* Brief
A picture-free, exact transcript of the entries below is required.
***
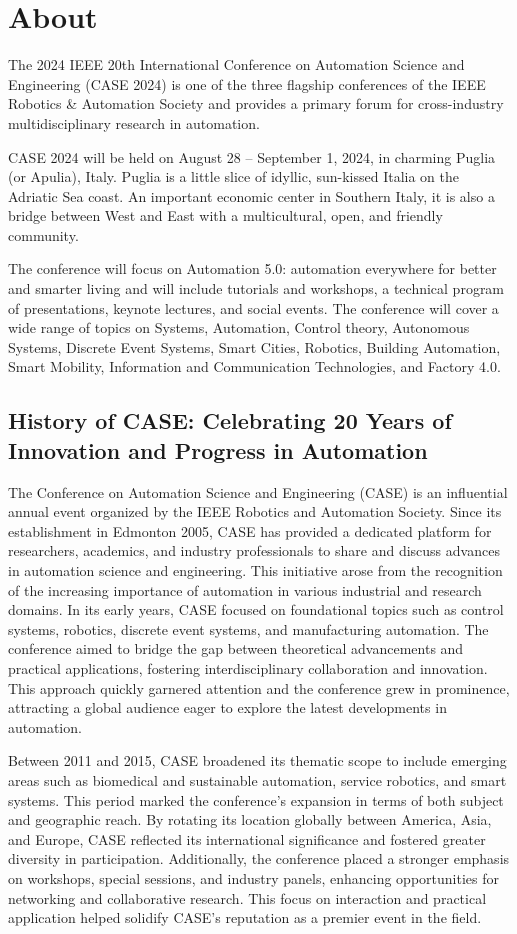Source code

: \documentclass[
	openany, %
	parskip=full, %
	12pt, %
	a4paper, %
]{conferencebooklet} %
\begin{document}
\chapter{About}
The 2024 IEEE 20th International Conference on Automation Science and Engineering (CASE 2024) is one of the three flagship conferences of the IEEE Robotics \& Automation Society and provides a primary forum for cross-industry multidisciplinary research in automation.

CASE 2024 will be held on August 28 – September 1, 2024, in charming Puglia (or Apulia), Italy. Puglia is a little slice of idyllic, sun-kissed Italia on the Adriatic Sea coast. An important economic center in Southern Italy, it is also a bridge between West and East with a multicultural, open, and friendly community.

The conference will focus on Automation 5.0: automation everywhere for better and smarter living and will include tutorials and workshops, a technical program of presentations, keynote lectures, and social events. The conference will cover a wide range of topics on Systems, Automation, Control theory, Autonomous Systems, Discrete Event Systems, Smart Cities, Robotics, Building Automation, Smart Mobility, Information and Communication Technologies, and Factory 4.0.

\section{History of CASE: Celebrating 20 Years of Innovation and Progress in Automation}
The Conference on Automation Science and Engineering (CASE) is an influential annual event organized by the IEEE Robotics and Automation Society. Since its establishment in Edmonton 2005, CASE has provided a dedicated platform for researchers, academics, and industry professionals to share and discuss advances in automation science and engineering. This initiative arose from the recognition of the increasing importance of automation in various industrial and research domains. In its early years, CASE focused on foundational topics such as control systems, robotics, discrete event systems, and manufacturing automation. The conference aimed to bridge the gap between theoretical advancements and practical applications, fostering interdisciplinary collaboration and innovation. This approach quickly garnered attention and the conference grew in prominence, attracting a global audience eager to explore the latest developments in automation.

Between 2011 and 2015, CASE broadened its thematic scope to include emerging areas such as biomedical and sustainable automation, service robotics, and smart systems. This period marked the conference’s expansion in terms of both subject and geographic reach. By rotating its location globally between America, Asia, and Europe, CASE reflected its international significance and fostered greater diversity in participation. Additionally, the conference placed a stronger emphasis on workshops, special sessions, and industry panels, enhancing opportunities for networking and collaborative research. This focus on interaction and practical application helped solidify CASE’s reputation as a premier event in the field.
\end{document}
***
* Solved problem
Source code

: \documentclass[
	openany, %
	parskip=full, %
	12pt, %
	a4paper, %
]{conferencebooklet} %
\begin{document}
\chapter{About}
The 2024 IEEE 20th International Conference on Automation Science and Engineering (CASE 2024) is one of the three flagship conferences of the IEEE Robotics \& Automation Society and provides a primary forum for cross-industry multidisciplinary research in automation.

CASE 2024 will be held on August 28 – September 1, 2024, in charming Puglia (or Apulia), Italy. Puglia is a little slice of idyllic, sun-kissed Italia on the Adriatic Sea coast. An important economic center in Southern Italy, it is also a bridge between West and East with a multicultural, open, and friendly community.

The conference will focus on Automation 5.0: automation everywhere for better and smarter living and will include tutorials and workshops, a technical program of presentations, keynote lectures, and social events. The conference will cover a wide range of topics on Systems, Automation, Control theory, Autonomous Systems, Discrete Event Systems, Smart Cities, Robotics, Building Automation, Smart Mobility, Information and Communication Technologies, and Factory 4.0.

\section{History of CASE: Celebrating 20 Years of Innovation and Progress in Automation}
The Conference on Automation Science and Engineering (CASE) is an influential annual event organized by the IEEE Robotics and Automation Society. Since its establishment in Edmonton 2005, CASE has provided a dedicated platform for researchers, academics, and industry professionals to share and discuss advances in automation science and engineering. This initiative arose from the recognition of the increasing importance of automation in various industrial and research domains. In its early years, CASE focused on foundational topics such as control systems, robotics, discrete event systems, and manufacturing automation. The conference aimed to bridge the gap between theoretical advancements and practical applications, fostering interdisciplinary collaboration and innovation. This approach quickly garnered attention and the conference grew in prominence, attracting a global audience eager to explore the latest developments in automation.

Between 2011 and 2015, CASE broadened its thematic scope to include emerging areas such as biomedical and sustainable automation, service robotics, and smart systems. This period marked the conference’s expansion in terms of both subject and geographic reach. By rotating its location globally between America, Asia, and Europe, CASE reflected its international significance and fostered greater diversity in participation. Additionally, the conference placed a stronger emphasis on workshops, special sessions, and industry panels, enhancing opportunities for networking and collaborative research. This focus on interaction and practical application helped solidify CASE’s reputation as a premier event in the field.
\end{document}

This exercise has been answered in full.